Repeat every line that appears below, with nothing altered.

(Dataset entries)
┄┄┄┄┄┄

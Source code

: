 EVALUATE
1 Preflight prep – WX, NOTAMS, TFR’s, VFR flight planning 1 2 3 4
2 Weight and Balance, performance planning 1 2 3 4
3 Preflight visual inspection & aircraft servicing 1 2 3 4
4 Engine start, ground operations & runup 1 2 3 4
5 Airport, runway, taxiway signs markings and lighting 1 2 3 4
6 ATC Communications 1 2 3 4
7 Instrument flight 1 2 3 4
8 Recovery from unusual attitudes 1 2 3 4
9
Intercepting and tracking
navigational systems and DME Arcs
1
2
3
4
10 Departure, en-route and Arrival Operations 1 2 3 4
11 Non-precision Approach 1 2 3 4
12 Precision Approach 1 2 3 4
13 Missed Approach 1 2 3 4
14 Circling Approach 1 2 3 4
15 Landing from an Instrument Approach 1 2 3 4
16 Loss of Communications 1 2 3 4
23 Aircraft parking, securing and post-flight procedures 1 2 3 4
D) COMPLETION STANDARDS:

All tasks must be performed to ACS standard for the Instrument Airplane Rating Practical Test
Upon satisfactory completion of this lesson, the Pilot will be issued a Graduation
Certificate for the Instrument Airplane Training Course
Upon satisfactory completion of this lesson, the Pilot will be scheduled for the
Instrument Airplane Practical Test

┄┄┄┄┄┄

Written answer -
Source code

: EVALUATE
1 Preflight prep – WX, NOTAMS, TFR’s, VFR flight planning 1 2 3 4
2 Weight and Balance, performance planning 1 2 3 4
3 Preflight visual inspection & aircraft servicing 1 2 3 4
4 Engine start, ground operations & runup 1 2 3 4
5 Airport, runway, taxiway signs markings and lighting 1 2 3 4
6 ATC Communications 1 2 3 4
7 Instrument flight 1 2 3 4
8 Recovery from unusual attitudes 1 2 3 4
9
Intercepting and tracking
navigational systems and DME Arcs
1
2
3
4
10 Departure, en-route and Arrival Operations 1 2 3 4
11 Non-precision Approach 1 2 3 4
12 Precision Approach 1 2 3 4
13 Missed Approach 1 2 3 4
14 Circling Approach 1 2 3 4
15 Landing from an Instrument Approach 1 2 3 4
16 Loss of Communications 1 2 3 4
23 Aircraft parking, securing and post-flight procedures 1 2 3 4
D) COMPLETION STANDARDS:

All tasks must be performed to ACS standard for the Instrument Airplane Rating Practical Test
Upon satisfactory completion of this lesson, the Pilot will be issued a Graduation
Certificate for the Instrument Airplane Training Course
Upon satisfactory completion of this lesson, the Pilot will be scheduled for the
Instrument Airplane Practical Test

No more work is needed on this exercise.